Under the hood, “Datastore” is a sidecar for the project, which mounts these filesystems according to their configuration in /data/[name] (where name is the name of the datastore). This mountpoint is propagated to the project container from the host. If the file ~/data is not taken, the project will automatically create a symlink to that global directory. Therefore, collaborators of the project can use and see this filesystem, but they do not know the secret, don’t see the raw configuration files, and also cannot interact with the actual process doing the FUSE mount. The “secret” is hidden in the user interface, it’s not sent to the web client.

  • The “read-only” mode enabled the ro mount option for the FUSE mount.

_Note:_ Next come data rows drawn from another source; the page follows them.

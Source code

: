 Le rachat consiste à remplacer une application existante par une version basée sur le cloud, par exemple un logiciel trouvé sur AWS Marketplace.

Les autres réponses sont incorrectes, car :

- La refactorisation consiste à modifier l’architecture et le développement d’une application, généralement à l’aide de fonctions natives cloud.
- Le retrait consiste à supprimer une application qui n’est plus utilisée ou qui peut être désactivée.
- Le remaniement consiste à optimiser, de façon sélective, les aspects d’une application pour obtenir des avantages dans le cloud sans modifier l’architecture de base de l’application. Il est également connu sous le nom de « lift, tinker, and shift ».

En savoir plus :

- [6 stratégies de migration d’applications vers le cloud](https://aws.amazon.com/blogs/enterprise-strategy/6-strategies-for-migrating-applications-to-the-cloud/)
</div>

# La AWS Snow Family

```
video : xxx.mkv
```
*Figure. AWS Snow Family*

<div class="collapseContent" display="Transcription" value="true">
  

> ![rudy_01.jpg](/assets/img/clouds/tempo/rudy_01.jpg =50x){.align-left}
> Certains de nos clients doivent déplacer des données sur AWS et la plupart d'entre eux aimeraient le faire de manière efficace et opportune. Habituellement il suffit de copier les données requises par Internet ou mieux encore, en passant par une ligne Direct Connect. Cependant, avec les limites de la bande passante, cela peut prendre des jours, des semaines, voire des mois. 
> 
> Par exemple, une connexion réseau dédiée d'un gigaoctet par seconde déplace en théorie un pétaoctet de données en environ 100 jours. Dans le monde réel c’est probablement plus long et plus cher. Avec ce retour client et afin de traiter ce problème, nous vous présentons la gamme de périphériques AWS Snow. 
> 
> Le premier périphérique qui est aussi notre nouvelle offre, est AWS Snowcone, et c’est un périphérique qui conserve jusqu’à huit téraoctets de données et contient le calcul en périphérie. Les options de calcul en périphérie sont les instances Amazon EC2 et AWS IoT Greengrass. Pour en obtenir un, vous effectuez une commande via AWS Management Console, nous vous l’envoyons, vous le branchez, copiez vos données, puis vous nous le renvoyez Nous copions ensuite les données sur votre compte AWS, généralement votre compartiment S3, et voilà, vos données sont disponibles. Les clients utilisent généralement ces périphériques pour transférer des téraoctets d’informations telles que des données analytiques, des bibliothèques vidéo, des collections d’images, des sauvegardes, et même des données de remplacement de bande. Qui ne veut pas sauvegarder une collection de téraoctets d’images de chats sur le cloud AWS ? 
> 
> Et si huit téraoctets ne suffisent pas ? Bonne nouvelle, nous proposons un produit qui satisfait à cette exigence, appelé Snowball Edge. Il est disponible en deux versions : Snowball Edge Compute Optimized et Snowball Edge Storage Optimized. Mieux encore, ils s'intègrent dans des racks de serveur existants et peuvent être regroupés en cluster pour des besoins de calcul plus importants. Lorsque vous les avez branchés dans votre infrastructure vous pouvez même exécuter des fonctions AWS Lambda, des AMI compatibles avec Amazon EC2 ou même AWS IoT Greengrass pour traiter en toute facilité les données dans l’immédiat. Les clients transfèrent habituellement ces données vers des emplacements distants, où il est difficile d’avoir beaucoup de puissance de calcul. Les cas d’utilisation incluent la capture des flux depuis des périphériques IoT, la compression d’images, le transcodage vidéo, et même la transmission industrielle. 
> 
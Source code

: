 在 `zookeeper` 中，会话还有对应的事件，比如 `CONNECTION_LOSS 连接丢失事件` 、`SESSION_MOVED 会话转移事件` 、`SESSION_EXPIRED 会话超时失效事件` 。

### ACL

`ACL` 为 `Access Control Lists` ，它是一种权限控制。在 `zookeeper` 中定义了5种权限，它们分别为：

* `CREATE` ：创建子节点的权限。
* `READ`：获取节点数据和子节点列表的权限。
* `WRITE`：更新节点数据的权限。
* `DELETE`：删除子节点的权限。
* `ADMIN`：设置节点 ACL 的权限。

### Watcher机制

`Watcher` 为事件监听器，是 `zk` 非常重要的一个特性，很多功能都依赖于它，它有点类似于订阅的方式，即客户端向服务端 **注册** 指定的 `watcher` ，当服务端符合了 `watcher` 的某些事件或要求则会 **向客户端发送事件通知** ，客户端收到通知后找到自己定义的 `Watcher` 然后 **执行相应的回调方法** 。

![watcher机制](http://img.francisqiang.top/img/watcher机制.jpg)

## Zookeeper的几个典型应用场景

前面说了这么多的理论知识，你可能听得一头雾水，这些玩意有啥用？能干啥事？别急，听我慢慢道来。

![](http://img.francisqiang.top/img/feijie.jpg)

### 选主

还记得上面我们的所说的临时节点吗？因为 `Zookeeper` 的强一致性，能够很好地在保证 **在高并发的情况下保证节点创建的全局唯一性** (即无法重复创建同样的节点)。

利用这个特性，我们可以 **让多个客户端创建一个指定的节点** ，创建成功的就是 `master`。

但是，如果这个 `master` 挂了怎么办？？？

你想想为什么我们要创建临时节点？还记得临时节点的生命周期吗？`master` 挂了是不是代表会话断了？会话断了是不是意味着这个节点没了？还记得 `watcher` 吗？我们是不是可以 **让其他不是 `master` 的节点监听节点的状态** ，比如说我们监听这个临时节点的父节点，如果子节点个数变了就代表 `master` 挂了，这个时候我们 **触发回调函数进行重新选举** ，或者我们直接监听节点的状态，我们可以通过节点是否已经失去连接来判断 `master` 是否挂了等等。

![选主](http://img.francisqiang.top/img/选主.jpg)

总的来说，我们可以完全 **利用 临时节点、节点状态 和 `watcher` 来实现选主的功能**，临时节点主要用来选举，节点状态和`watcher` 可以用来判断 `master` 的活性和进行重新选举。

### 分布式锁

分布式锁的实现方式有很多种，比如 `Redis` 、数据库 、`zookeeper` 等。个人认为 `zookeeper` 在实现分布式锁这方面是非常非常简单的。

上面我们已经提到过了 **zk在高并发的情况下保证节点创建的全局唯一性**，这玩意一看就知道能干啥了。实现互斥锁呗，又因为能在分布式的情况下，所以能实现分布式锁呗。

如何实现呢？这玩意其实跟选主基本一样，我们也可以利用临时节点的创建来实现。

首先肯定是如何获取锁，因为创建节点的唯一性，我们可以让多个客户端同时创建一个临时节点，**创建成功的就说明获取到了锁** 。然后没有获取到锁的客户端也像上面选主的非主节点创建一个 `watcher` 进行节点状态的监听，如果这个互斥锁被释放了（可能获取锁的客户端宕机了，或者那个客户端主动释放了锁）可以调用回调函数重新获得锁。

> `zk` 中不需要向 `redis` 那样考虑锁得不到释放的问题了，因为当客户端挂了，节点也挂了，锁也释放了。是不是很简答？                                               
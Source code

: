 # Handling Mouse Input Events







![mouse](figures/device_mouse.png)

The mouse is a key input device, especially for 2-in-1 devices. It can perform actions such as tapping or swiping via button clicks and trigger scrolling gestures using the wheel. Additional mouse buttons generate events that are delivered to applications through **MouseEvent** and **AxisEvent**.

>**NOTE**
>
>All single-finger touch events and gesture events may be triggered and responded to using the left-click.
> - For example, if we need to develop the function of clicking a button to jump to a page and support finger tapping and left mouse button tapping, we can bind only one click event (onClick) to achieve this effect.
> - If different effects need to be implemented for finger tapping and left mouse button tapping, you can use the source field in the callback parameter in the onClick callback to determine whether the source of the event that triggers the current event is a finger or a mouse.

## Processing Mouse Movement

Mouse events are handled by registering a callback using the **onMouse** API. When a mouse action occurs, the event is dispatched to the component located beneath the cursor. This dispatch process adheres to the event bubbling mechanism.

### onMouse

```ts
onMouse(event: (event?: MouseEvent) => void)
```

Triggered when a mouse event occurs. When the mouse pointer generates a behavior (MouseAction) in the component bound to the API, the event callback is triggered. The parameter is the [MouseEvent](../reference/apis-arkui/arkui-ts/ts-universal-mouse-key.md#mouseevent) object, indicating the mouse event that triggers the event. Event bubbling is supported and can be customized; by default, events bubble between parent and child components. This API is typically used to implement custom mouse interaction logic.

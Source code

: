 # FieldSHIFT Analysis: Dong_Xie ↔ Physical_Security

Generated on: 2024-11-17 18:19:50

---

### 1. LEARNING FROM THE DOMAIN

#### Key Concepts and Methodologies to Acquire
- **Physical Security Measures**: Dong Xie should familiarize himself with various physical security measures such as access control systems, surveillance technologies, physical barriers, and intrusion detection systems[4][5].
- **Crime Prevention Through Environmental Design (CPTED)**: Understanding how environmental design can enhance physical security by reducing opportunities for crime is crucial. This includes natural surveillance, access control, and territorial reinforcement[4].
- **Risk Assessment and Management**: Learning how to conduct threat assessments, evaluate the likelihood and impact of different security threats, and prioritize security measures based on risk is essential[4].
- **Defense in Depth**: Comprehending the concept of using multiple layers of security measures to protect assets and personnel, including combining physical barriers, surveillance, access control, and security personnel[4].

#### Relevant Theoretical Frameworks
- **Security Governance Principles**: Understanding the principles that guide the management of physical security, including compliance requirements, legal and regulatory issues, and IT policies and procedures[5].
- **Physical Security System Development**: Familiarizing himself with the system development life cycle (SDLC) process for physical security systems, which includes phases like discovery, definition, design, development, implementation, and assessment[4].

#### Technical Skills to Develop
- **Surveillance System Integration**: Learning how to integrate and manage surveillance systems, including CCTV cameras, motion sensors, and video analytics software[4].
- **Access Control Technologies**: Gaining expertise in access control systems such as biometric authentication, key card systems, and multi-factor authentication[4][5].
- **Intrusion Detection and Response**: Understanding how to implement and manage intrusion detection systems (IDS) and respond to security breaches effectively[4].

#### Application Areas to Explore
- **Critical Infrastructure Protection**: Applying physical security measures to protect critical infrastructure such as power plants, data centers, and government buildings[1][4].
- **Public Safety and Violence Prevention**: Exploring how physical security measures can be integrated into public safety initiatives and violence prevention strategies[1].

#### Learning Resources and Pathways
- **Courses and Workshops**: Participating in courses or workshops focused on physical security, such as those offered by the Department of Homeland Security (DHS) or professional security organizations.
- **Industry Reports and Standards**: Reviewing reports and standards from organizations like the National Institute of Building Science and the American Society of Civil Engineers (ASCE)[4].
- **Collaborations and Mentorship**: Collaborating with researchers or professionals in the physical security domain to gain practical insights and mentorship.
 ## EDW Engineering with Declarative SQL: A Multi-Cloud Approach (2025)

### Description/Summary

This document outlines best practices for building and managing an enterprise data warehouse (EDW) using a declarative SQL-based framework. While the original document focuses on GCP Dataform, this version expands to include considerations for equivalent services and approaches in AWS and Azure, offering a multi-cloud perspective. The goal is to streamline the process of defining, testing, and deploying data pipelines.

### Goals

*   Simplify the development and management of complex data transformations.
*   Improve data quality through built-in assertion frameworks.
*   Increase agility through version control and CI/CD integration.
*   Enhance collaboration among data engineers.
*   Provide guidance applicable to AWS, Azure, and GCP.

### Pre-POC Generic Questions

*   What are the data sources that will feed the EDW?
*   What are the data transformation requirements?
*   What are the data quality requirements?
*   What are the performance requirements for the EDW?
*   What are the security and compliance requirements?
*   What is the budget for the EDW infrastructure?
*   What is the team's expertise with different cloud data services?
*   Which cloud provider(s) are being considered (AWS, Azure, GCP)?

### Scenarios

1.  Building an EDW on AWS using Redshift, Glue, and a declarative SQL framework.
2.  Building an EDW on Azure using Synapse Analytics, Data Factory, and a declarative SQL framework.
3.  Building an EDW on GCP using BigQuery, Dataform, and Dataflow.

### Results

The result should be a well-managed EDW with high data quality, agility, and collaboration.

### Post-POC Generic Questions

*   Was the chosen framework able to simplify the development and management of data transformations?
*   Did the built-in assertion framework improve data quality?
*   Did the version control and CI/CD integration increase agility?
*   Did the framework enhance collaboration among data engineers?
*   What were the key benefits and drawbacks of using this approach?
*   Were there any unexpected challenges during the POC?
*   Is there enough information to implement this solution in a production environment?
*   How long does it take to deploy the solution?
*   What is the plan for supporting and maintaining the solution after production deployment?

  • To make the filesystem perform well, it does a bit of caching, but only with a small timeout. This means if you give it a few seconds to read/write sync, it’s possible to do a bit of collaboration via the same mounted filesystem. It’s not really recommended, but possible. Also note that there is filesystem level polling of discovered directories in CoCalc’s projects, which means that remote changes to these files will eventually show up as well and update in an opened editor. Those projects are also cached on CoCalc’s side.

  • Requests to support other remote filesystems are welcome, and if there is a robust tool and a way to easily configure them, we certainly consider adding it.

  • Pro-tip: if a project is set to “Always Running”, you can use the SSHFS configuration in combination with the SSH Gateway to mount a directory from another project. This is a bit of a hack, but it works.